EXCLUSIVE: The homeless in America — 2 million of them are children. Now entertainment mogul Russell Simmons, Jon Bon Jovi and U.S. Sen. Patrick Leahy are helping to shine a light on it through a new documentary called Lost In America. The film is directed by Rotimi Rainwater, a former homeless youth who spent three years traveling around the nation culling together stories from street kids who spoke to him in unbridled honesty.
Simmons is the executive producer on Lost In America and will appear in the film alongside Bon Jovi (who helps thousands with food and housing through his own JBJ Foundation and Soul Kitchen), Leahy and other members of Congress.
This comes as Emilio Estevez is also bringing attention to the homeless plight in America through his feature film The Public about how this nation’s public libraries have become homeless shelters. This was also a cause mounted by Billy Crystal, Whoopi Goldberg and the late Robin Williams as well as Aileen Getty through Getlove, which helps Los Angeles homeless find permanent housing.
“I don’t know how we allow 2 millions kids to be homeless in this country,” Simmons said. “It’s like we feel helpless against the tide … but if each one of us could help one person, then we could change the world.”

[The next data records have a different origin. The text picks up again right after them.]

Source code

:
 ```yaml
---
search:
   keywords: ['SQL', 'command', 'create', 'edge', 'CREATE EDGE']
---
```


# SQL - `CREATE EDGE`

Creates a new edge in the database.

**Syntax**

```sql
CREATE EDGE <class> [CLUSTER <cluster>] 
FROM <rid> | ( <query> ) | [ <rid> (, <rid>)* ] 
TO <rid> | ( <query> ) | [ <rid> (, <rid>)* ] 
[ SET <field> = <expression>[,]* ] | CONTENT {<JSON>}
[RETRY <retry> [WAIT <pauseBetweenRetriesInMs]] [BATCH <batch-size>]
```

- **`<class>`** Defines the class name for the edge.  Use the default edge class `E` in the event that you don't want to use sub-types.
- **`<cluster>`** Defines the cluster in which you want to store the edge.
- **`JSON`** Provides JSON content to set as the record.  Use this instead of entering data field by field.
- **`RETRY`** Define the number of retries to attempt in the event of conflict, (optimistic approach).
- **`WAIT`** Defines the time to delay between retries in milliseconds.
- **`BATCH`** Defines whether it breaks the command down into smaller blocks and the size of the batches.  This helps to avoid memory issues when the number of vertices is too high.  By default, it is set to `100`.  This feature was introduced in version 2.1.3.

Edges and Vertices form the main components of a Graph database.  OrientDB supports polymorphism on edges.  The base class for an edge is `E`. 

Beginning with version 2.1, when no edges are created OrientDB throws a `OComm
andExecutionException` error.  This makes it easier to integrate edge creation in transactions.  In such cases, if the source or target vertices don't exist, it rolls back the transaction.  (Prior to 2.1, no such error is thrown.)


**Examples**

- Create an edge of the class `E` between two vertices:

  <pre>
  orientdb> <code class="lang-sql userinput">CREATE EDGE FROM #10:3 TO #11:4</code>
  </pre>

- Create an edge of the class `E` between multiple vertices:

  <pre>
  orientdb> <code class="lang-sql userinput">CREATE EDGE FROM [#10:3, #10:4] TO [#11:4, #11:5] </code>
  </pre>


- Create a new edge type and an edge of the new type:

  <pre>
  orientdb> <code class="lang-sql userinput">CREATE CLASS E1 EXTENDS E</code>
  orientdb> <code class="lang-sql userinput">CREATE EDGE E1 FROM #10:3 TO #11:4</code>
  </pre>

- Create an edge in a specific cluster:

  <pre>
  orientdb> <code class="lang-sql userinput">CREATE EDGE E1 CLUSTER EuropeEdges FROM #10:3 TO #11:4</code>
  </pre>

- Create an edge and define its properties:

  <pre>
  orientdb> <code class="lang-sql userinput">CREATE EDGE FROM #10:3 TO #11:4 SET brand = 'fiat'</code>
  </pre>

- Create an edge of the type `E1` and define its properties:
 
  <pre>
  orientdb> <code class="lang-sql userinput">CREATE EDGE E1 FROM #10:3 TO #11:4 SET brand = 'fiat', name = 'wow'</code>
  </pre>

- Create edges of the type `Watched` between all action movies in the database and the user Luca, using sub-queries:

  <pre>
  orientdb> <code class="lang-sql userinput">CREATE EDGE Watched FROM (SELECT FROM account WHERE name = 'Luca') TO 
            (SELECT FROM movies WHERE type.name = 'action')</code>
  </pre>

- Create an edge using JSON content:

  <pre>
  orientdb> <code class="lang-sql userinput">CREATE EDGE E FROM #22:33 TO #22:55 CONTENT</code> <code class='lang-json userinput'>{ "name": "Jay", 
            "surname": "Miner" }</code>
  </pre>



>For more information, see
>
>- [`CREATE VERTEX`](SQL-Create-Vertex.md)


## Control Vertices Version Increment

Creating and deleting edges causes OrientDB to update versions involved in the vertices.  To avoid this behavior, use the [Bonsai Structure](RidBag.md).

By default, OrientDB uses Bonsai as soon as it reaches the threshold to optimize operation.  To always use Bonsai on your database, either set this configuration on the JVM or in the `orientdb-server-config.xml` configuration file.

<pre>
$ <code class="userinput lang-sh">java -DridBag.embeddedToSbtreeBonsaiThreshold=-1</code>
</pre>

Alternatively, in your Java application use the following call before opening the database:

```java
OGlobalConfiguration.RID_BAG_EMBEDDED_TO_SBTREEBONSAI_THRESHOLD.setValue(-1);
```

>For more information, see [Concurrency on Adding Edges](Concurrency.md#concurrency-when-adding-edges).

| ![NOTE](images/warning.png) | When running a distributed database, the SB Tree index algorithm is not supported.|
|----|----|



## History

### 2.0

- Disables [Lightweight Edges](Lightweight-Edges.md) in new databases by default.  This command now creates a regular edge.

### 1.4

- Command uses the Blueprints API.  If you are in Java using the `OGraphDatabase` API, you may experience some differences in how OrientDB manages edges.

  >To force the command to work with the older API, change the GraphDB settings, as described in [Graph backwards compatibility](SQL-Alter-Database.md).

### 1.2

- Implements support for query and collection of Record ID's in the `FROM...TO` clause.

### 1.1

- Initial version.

The documentary examines the homeless problem from all sides — that of the kids who tell their stories; the politicians who explain what is being done and what is not, and why; and those who run organizations and churches who are leading the charge on the ground to initiate change.
In fact, 40%-50% of homeless youth are the product of a broken foster care system. Foster kids are often turned out at age 18 with no skills and no mentors to help them through life, so it’s no wonder they become so hardened.
Rainwater is a writer-director and producer known for the film Sugar, which chronicled his own time on the street.
Mike C. Manning, one of the producers of this film, founded his company Chhibber Mann Productions three years ago to bring attention to social issues. “This film sort of fell into my lap through a friend who knew the director. Rotimi is a Native American who is now 45 but was homeless when he was 19. He came out of serving in the military to a mother who was in the hospital and had lost her home, so he ended up living on the street in Orlando,” said Manning. “This journey started out as an expose to create change and it turned into Rotimi’s own personal journey of dealing with the fact that he was homeless and that is what makes the documentary so special and so beautiful.”
Manning said every person on the team of this documentary “cares so much about the stories and are in it for all the right reasons — and that is to elevate the problem in the public so that we can all work to resolve it in this country.”
The documentary is also being produced by Brent C. Johnson (Abattoir). Tom DeSanto (Transformers, X-Men) is also an executive producer. DeSanto and Manning last paired on the award-winning documentary Kidnapped For Christ, which sold to Showtime in 2014 and was an important tool in the passing of the Protecting Youth from Institutional Abuse Act in California, a subject the film highlighted.
Other executive producers who are supporting Lost In America are Randy Sinquefield (Slash), Brian Wilkins via Link Entertainment (Hand Of God, All I See Is You), and Allen and Megan Camaisa from Risen Media.
The film’s sale is being handled by Kevin Iwashina at Preferred Content and Jay Cohen at Gersh.